I hiked onward, still seeing the storm ahead of me zooming into the northern skies. I left the ridge at a saddle on a somewhat good trail. That's how it goes in these wild parts. Wildfires burn and burn widespread areas and leave a destroyed and barren landscape. Wildlife survives and finds a way, new plant life emerges and changes the looks of the land, water melts and flows unimpeded without a viable root system of the trees and lack of topsoil -- the landscape changes so drastically after a devastating wildfire. Then, a hiker encounters a lush forest at the burn scar boundary and instantly follows a good trail. I made up some time on this decent trail that wiggled through dense forest and lush meadows. I had lost some time dodging and taking cover from the storms throughout the day. I had to make up for some time somewhere. I knew losing a few hours here and there would affect my food rationing, so I hiked on into the evening under foreboding skies. Cumulus clouds circled back and I began to look for cover in a forested area. Raindrops pelted my tarp tumultuously, as I laid down nervously in a hollowed out swale not too suitable for a camp. I had no choice, nonetheless, and I slunk into my quilt as flashes of lightning upticked the pounding of rain onto my tarp.

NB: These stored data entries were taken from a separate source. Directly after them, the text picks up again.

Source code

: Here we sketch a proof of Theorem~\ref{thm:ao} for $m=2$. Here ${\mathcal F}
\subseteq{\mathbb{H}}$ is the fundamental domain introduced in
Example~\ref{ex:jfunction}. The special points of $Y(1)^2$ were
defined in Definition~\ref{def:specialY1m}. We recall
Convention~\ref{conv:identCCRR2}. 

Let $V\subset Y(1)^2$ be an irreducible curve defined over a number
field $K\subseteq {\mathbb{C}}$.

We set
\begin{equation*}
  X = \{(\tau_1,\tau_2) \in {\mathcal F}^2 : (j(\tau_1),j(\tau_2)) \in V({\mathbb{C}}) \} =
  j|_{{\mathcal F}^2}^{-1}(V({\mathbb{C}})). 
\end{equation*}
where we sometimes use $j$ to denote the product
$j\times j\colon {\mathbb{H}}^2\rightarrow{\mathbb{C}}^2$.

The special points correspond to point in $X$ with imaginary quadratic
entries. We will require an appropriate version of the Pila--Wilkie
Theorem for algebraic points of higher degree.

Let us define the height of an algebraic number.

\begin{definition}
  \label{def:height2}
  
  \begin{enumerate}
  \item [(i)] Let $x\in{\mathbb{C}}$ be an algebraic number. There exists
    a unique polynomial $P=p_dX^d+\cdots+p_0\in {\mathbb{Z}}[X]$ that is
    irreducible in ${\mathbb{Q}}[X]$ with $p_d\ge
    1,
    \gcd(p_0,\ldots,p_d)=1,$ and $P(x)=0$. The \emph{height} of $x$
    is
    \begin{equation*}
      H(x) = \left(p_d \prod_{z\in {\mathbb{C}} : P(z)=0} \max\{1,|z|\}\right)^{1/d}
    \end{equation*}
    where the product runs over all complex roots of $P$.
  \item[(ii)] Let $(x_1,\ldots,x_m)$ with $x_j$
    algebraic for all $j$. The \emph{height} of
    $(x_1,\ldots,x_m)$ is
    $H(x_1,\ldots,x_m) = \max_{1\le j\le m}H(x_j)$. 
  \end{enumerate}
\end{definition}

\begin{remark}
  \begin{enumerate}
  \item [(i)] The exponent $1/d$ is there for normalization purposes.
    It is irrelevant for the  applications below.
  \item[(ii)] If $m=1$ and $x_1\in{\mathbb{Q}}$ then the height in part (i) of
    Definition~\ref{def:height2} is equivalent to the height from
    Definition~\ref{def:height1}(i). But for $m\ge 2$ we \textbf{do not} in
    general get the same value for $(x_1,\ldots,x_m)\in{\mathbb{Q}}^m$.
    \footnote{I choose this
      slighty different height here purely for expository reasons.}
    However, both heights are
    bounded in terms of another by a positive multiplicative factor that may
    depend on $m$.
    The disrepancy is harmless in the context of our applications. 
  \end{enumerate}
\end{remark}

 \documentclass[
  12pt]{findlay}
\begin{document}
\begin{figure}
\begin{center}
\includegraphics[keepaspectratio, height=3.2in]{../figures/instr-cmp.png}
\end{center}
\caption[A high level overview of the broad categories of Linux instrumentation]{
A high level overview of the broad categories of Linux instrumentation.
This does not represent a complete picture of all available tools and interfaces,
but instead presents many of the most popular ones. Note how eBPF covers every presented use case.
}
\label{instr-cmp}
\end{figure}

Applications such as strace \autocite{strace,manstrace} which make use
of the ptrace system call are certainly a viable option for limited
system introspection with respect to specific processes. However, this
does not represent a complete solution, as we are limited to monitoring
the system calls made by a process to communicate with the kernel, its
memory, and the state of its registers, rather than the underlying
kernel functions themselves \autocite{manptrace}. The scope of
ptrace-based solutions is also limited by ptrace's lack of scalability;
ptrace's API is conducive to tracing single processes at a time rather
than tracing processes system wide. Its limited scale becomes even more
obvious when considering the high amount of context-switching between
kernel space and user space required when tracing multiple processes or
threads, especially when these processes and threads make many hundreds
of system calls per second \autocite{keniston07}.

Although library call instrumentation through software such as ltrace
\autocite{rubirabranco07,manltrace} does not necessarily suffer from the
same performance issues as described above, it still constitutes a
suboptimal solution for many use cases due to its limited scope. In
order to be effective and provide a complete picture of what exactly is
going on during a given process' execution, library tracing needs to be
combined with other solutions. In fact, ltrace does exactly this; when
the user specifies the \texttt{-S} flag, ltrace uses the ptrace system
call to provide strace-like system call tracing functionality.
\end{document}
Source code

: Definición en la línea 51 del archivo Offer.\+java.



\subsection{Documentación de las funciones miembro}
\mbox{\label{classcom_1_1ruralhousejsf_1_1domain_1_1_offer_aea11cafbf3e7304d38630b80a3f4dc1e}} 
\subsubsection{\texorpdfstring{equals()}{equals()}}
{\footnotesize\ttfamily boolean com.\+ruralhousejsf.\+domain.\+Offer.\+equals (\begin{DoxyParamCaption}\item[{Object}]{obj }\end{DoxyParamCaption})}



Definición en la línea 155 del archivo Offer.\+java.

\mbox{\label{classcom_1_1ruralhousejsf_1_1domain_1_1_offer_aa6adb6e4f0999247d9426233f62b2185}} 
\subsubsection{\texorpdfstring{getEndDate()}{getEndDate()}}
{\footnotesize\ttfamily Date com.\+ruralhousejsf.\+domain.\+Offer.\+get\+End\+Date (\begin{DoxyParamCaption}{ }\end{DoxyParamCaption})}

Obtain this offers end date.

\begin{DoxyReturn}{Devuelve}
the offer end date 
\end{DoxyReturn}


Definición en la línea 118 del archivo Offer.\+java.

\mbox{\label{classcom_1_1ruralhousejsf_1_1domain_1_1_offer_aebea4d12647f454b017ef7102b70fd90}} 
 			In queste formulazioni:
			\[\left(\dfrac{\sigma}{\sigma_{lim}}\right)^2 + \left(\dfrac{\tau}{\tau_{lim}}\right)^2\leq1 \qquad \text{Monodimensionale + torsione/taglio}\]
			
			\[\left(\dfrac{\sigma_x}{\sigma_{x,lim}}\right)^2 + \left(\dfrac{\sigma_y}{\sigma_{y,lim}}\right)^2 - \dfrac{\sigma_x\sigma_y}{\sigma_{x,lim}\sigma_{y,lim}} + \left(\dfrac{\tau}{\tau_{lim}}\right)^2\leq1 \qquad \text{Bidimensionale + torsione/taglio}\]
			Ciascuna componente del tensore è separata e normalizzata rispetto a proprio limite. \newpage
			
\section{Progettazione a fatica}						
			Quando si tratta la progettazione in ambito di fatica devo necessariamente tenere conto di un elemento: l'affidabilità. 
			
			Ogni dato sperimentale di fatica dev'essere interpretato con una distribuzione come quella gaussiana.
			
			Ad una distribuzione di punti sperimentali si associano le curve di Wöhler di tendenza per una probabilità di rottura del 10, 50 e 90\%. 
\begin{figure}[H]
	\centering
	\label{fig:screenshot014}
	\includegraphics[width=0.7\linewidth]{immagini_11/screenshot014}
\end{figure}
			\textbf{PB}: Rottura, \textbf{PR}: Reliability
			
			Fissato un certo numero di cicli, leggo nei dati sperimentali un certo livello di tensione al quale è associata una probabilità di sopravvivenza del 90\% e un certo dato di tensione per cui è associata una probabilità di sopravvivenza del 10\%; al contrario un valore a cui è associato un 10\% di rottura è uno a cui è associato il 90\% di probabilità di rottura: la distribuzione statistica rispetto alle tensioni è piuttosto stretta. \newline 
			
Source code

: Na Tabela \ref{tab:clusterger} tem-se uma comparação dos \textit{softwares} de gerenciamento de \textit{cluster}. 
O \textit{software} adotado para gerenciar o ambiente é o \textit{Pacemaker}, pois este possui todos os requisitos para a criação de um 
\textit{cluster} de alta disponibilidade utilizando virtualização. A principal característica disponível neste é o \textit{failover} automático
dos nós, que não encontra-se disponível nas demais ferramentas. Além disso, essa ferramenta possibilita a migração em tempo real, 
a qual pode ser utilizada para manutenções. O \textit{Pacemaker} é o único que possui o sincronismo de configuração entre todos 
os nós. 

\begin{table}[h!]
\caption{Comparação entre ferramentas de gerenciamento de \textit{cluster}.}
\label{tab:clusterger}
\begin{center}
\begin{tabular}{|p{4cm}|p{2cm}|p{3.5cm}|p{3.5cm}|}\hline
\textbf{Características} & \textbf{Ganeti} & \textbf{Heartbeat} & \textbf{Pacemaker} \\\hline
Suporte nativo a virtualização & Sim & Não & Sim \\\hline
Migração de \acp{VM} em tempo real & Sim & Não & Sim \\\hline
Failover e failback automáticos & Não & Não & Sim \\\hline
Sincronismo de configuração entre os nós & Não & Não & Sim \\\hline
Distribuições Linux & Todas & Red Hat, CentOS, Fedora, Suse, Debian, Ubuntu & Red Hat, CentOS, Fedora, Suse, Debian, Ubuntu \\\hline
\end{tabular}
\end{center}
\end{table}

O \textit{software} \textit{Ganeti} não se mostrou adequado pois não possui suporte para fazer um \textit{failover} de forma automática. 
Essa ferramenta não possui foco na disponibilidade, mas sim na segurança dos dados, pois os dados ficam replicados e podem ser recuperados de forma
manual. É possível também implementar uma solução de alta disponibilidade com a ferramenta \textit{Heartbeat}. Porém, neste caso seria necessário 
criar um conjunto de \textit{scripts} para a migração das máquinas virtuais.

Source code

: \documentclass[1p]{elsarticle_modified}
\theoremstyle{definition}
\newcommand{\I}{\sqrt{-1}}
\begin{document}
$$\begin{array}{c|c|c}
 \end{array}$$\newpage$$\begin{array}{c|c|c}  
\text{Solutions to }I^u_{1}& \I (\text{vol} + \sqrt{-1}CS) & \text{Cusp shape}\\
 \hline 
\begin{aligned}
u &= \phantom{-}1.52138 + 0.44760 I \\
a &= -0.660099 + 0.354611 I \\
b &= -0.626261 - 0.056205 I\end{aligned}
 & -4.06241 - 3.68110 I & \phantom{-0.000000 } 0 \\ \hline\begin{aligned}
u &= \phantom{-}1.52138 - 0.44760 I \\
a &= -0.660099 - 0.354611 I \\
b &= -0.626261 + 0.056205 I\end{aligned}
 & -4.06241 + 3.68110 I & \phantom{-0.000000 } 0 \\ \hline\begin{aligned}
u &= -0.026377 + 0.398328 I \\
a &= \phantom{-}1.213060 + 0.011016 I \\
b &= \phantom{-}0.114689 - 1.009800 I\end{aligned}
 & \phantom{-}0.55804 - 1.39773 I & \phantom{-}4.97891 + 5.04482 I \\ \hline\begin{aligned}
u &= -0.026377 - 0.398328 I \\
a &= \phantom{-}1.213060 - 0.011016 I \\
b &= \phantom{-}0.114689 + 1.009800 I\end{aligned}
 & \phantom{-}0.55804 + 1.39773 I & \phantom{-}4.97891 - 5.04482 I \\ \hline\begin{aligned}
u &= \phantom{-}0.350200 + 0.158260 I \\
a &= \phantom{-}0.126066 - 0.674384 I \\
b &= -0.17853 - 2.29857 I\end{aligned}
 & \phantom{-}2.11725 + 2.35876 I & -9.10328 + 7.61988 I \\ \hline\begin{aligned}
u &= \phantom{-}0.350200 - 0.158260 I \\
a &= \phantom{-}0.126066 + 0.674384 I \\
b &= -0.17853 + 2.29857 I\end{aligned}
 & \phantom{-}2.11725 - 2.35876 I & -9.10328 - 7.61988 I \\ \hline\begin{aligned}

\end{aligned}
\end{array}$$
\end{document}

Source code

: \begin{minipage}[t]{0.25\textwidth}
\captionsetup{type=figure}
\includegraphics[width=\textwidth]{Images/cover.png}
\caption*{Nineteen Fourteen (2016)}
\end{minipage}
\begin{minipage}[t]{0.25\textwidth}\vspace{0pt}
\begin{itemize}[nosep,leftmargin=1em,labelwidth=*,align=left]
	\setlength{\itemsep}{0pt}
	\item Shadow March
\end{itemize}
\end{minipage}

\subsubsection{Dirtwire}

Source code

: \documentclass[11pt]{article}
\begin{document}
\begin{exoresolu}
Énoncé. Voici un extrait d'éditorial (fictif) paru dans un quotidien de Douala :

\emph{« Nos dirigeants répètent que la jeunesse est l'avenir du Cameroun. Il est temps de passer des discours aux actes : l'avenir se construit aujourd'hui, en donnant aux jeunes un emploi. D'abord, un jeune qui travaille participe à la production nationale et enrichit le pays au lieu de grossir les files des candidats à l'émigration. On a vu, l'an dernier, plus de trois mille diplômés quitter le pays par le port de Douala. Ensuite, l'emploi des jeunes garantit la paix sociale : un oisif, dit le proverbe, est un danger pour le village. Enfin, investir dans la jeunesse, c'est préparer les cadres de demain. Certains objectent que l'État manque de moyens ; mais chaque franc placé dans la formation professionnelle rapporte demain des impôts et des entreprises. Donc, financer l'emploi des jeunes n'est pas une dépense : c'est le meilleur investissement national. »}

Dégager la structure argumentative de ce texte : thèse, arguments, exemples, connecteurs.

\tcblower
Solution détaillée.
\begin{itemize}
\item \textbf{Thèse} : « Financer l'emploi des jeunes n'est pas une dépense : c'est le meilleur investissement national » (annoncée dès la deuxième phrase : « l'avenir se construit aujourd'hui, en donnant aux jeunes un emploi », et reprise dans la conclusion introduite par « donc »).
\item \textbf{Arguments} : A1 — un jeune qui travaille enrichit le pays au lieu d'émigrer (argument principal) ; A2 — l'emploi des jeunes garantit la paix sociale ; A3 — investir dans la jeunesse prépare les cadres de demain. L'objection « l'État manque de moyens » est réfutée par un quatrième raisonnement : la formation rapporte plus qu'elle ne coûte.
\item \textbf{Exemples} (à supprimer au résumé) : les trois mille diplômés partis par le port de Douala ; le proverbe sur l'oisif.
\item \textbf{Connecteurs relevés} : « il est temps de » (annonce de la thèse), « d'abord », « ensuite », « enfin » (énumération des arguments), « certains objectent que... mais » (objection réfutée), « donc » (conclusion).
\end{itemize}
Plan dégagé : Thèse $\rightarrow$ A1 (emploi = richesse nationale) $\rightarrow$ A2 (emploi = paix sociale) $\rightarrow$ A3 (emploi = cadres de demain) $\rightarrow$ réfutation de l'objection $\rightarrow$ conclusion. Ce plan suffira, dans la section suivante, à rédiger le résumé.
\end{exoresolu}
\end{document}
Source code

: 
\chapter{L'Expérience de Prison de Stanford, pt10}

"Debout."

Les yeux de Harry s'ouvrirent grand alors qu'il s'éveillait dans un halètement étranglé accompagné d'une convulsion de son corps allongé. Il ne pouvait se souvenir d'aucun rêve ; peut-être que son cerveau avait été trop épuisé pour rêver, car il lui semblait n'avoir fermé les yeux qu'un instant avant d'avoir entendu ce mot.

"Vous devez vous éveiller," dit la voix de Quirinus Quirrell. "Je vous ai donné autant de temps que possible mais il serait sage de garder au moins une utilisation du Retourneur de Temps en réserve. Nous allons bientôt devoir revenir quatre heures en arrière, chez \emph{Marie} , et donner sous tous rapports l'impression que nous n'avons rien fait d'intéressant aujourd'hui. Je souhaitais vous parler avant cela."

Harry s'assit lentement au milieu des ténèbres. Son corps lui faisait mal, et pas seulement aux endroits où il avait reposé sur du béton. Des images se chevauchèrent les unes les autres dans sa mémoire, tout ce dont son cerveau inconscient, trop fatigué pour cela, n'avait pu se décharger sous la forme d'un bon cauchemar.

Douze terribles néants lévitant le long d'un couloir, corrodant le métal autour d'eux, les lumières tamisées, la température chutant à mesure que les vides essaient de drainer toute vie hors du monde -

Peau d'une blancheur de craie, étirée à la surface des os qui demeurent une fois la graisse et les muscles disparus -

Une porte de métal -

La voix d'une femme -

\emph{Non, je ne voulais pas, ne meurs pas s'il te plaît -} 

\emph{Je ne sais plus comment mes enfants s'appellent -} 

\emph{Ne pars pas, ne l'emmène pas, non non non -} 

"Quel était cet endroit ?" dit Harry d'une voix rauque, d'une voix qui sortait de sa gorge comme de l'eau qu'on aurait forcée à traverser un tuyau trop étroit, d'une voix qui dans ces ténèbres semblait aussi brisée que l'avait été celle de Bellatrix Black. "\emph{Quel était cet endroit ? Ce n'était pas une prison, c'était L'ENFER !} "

At some point in the night, the rain ceased and I woke up to everything being damp from the moist air and the dripping trees. I got up a little antsy not knowing what the day would bring. Would I continue to dodge storms amidst destroyed trails? How many trees would I have to climb over today? Both thoughts gave me an unending feeling of anxiety. I brushed away the greenery soaked from the previous night's rain that lined the trail. A carwash is what us thru-hikers call it. And, I was in the midst of a thorough drenching. Of course, I encountered a burn area. I hiked, scrambled, and picked my way through the burn area over hundreds of downed deadfall. The trail was gone and I followed only the contours of my map and of the terrain. While hopscotching over treacherous downed trees, I gouged my shin on a stob. I let out a yelp in the cool morning air and a young bull elk leapt from some thick brush about a 100ft away from me. He sprinted away, but then began to act strangely. He kept flanking back by me as if some territorial behavior of a perceived threat, or out of just plain curiosity. Maybe I was the first human this young bull elk had encountered. His odd behavior continued for about two miles up the drainage all within the burn area. These two miles went by slowly and I felt to really gather an experience with this young bull. I could see his ratty fur and short and stubby tines. I was amazed at how easily he traversed through the ravaged terrain simply hopping and jumping over piles and piles of logs. I excruciatingly kept on trying to keep pace. He would stop and wait for me to get within that 100ft barrier and then leap away. After those slow two miles, he crossed the creek and disappeared from me forever. A mile or so later, I stumbled out of the burn scar with my shin welting up with a bloody contusion. Then, with the snap of a finger, I was back on a better trail, the memory of the young bull elk supplanted with a knotty contusion..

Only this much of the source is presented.